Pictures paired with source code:
[Start of section]
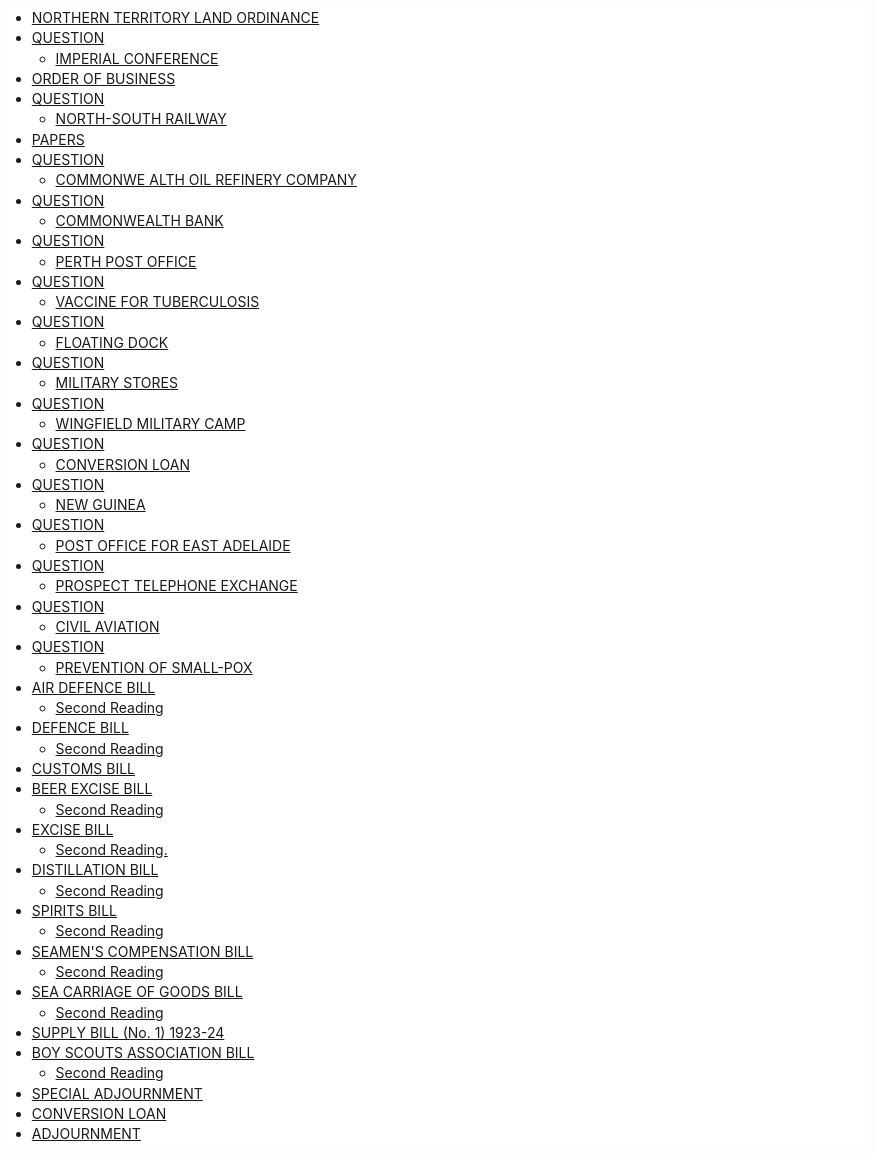 
* [NORTHERN TERRITORY LAND ORDINANCE](#debate-0)
* [QUESTION](#debate-1)
    * [IMPERIAL CONFERENCE](#subdebate-1-0)
* [ORDER OF BUSINESS](#debate-2)
* [QUESTION](#debate-3)
    * [NORTH-SOUTH RAILWAY](#subdebate-3-0)
* [PAPERS](#debate-4)
* [QUESTION](#debate-5)
    * [COMMONWE ALTH OIL REFINERY COMPANY](#subdebate-5-0)
* [QUESTION](#debate-6)
    * [COMMONWEALTH BANK](#subdebate-6-0)
* [QUESTION](#debate-7)
    * [PERTH POST OFFICE](#subdebate-7-0)
* [QUESTION](#debate-8)
    * [VACCINE FOR TUBERCULOSIS](#subdebate-8-0)
* [QUESTION](#debate-9)
    * [FLOATING DOCK](#subdebate-9-0)
* [QUESTION](#debate-10)
    * [MILITARY STORES](#subdebate-10-0)
* [QUESTION](#debate-11)
    * [WINGFIELD MILITARY CAMP](#subdebate-11-0)
* [QUESTION](#debate-12)
    * [CONVERSION LOAN](#subdebate-12-0)
* [QUESTION](#debate-13)
    * [NEW GUINEA](#subdebate-13-0)
* [QUESTION](#debate-14)
    * [POST OFFICE FOR EAST ADELAIDE](#subdebate-14-0)
* [QUESTION](#debate-15)
    * [PROSPECT TELEPHONE EXCHANGE](#subdebate-15-0)
* [QUESTION](#debate-16)
    * [CIVIL AVIATION](#subdebate-16-0)
* [QUESTION](#debate-17)
    * [PREVENTION OF SMALL-POX](#subdebate-17-0)
* [AIR DEFENCE BILL](#debate-18)
    * [Second Reading](#subdebate-18-0)
* [DEFENCE BILL](#debate-19)
    * [Second Reading](#subdebate-19-0)
* [CUSTOMS BILL](#debate-20)
* [BEER EXCISE BILL](#debate-21)
    * [Second Reading](#subdebate-21-0)
* [EXCISE BILL](#debate-22)
    * [Second Reading.](#subdebate-22-0)
* [DISTILLATION BILL](#debate-23)
    * [Second Reading](#subdebate-23-0)
* [SPIRITS BILL](#debate-24)
    * [Second Reading](#subdebate-24-0)
* [SEAMEN'S COMPENSATION BILL](#debate-25)
    * [Second Reading](#subdebate-25-0)
* [SEA CARRIAGE OF GOODS BILL](#debate-26)
    * [Second Reading](#subdebate-26-0)
* [SUPPLY BILL (No. 1) 1923-24](#debate-27)
* [BOY SCOUTS ASSOCIATION BILL](#debate-28)
    * [Second Reading](#subdebate-28-0)
* [SPECIAL ADJOURNMENT](#debate-29)
* [CONVERSION LOAN](#debate-30)
* [ADJOURNMENT](#debate-31)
[End of section]
REQUIREMENT:
Which lines of the records above contain the word "Second"? Report each one in full.

RESULT OF THIS TASK:
    * [Second Reading](#subdebate-18-0)
    * [Second Reading](#subdebate-19-0)
    * [Second Reading](#subdebate-21-0)
    * [Second Reading.](#subdebate-22-0)
    * [Second Reading](#subdebate-23-0)
    * [Second Reading](#subdebate-24-0)
    * [Second Reading](#subdebate-25-0)
    * [Second Reading](#subdebate-26-0)
    * [Second Reading](#subdebate-28-0)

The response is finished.